_Exercise goal_.
Where a line of the records holds the string "ferramentas", copy that line.

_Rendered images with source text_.

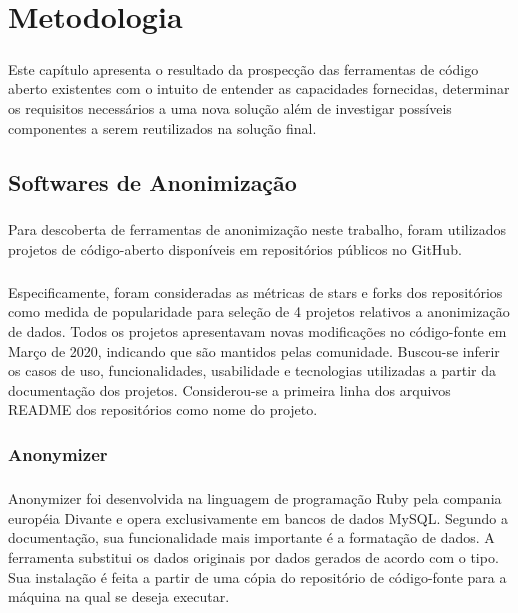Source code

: \chapter{Metodologia}
\label{cap3}

\paragraph{} Este capítulo apresenta o resultado da prospecção das ferramentas de código aberto existentes com o intuito de entender as capacidades fornecidas, determinar os requisitos necessários a uma nova solução além de investigar possíveis componentes a serem reutilizados na solução final.

\section{Softwares de Anonimização}

\paragraph{} Para descoberta de ferramentas de anonimização neste trabalho, foram utilizados projetos de código-aberto disponíveis em repositórios públicos no GitHub. 

\paragraph{} Especificamente, foram consideradas as métricas de stars e forks dos repositórios como medida de popularidade para seleção de 4 projetos relativos a anonimização de dados. Todos os projetos apresentavam novas modificações no código-fonte em Março de 2020, indicando que são mantidos pelas comunidade. Buscou-se inferir os casos de uso, funcionalidades, usabilidade e tecnologias utilizadas a partir da documentação dos projetos. Considerou-se a primeira linha dos arquivos README dos repositórios como nome do projeto.

\subsection{Anonymizer}

\paragraph{} Anonymizer\cite{Anonymizer} foi desenvolvida na linguagem de programação Ruby pela compania européia Divante e opera exclusivamente em bancos de dados MySQL. Segundo a documentação, sua funcionalidade mais importante é a formatação de dados. A ferramenta substitui os dados originais por dados gerados de acordo com o tipo. Sua instalação é feita a partir de uma cópia do repositório de código-fonte para a máquina na qual se deseja executar.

_Response to the task_.
\paragraph{} Este capítulo apresenta o resultado da prospecção das ferramentas de código aberto existentes com o intuito de entender as capacidades fornecidas, determinar os requisitos necessários a uma nova solução além de investigar possíveis componentes a serem reutilizados na solução final.
\paragraph{} Para descoberta de ferramentas de anonimização neste trabalho, foram utilizados projetos de código-aberto disponíveis em repositórios públicos no GitHub. 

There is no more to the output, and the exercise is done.